Moje własne - Shogun

Ech i znowu przylazł ten młodzik. Po raz kolejny chce mnie przepytywać i tylko jazgotać dlaczego? Dlaczego? Dlaczego? Jakby mu się płyta zacięła. Dobra chce rozmawiać, to porozmawiamy - mówię sam do siebie.

Siedziałem w małym szarym pomieszczeniu bez okien. Ściany były uspokajająco szare, a w każdym kącie pokoju znajdowała się kamera. Standard.

Przede mną przy ciężkim metalowym stoliku usiadł młody, dwudziestosześcioletni chłopak, świeżo po studiach. Miał czarne kędzierzawe włosy, opadające mu lekko na oczy. Te z kolei, błyszczące, młode, pełne życia. Choć poeci mawiali, mawiają i będą mawiać, że narząd wzroku się nie starzeje, to jednak nie mają racji. Bledną one z biegiem czasu, gdy człowiek staje się coraz bardziej zmęczony rzeczywistością. W sumie byłem w jego wieku, gdy sam się zmęczyłem. Oby się chłopak z nią również nie przeliczył. Nie wiem, może dlatego miałem do niego, pewnego rodzaju sentyment i sympatię? Z rozmyśleń wyrwał mnie jego głos:

- Witam pana, panie Grzegorzu - powiedział z uśmiechem na ustach.

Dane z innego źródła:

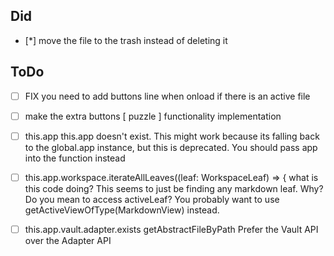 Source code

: ## Did

-   [*] move the file to the trash instead of deleting it

## ToDo

-   [ ] FIX you need to add buttons line when onload if there is an active file
-   [ ] make the extra buttons [ puzzle ] functionality implementation

-   [ ] this.app this.app doesn't exist. This might work because its falling back to the global.app instance, but this is deprecated. You should pass app into the function instead
-   [ ] this.app.workspace.iterateAllLeaves((leaf: WorkspaceLeaf) => { what is this code doing? This seems to just be finding any markdown leaf. Why? Do you mean to access activeLeaf? You probably want to use getActiveViewOfType(MarkdownView) instead.
-   [ ] this.app.vault.adapter.exists getAbstractFileByPath Prefer the Vault API over the Adapter API

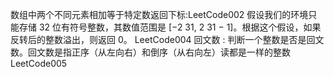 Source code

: 数组中两个不同元素相加等于特定数返回下标:LeetCode002
假设我们的环境只能存储 32 位有符号整数，其数值范围是 [−2 31,  2 31 − 1]。根据这个假设，如果反转后的整数溢出，则返回 0。 LeetCode004
回文数 : 判断一个整数是否是回文数。回文数是指正序（从左向右）和倒序（从右向左）读都是一样的整数 LeetCode005
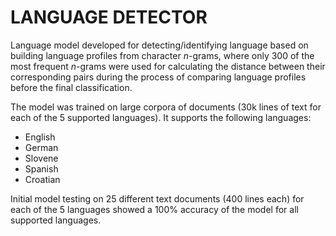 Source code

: # LANGUAGE DETECTOR

Language model developed for detecting/identifying language based on building language profiles from character _n_-grams, where only 300 of the most frequent _n_-grams were used for calculating the distance between their corresponding pairs during the process of comparing language profiles before the final classification.

The model was trained on large corpora of documents (30k lines of text for each of the 5 supported languages).
It supports the following languages:

- English
- German
- Slovene
- Spanish
- Croatian

Initial model testing on 25 different text documents (400 lines each) for each of the 5 languages showed a 100% accuracy of the model for all supported languages.
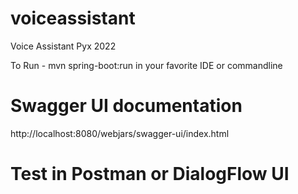 # voiceassistant
Voice Assistant Pyx 2022

To Run - mvn spring-boot:run in your favorite IDE or commandline

# Swagger UI documentation
http://localhost:8080/webjars/swagger-ui/index.html

# Test in Postman or DialogFlow UI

- Witam Mateuszu - odparłem z lekkim rozbawieniem.

- Mam do pana kilka pytań.

- Wiem, zawsze masz.

- Tak, nie da się ukryć - rzekł i roześmiał się.

- W takim razie pytaj, na co czekasz?

- Więc zacznijmy od początku... - zaczął, lecz nie dokończył, gdyż wszedłem mu w słowo.

- Ech, od początku? Znowu?

- Tak, jak najbardziej. To bardzo ważne - powiedział poważnie.

- Dobra, niech będzie. Co chcesz wiedzieć psychologiczny Sherlocku?

- Po pierwsze, wiem, że zabił pan swojego kolegę z pracy i trafił do więzienia na dwadzieścia lat. Jednak jedna rzecz nie daje mi spokoju, gdyż po tychże dwudziestu latach odsiadki, zabił pan po raz kolejny i znów trafił do więzienia, tym razem na dożywocie. Dlaczego więc zabił pan ponownie, wiedząc, że jest pan recydywą i, że inaczej niż dożywociem, to się nie skończy?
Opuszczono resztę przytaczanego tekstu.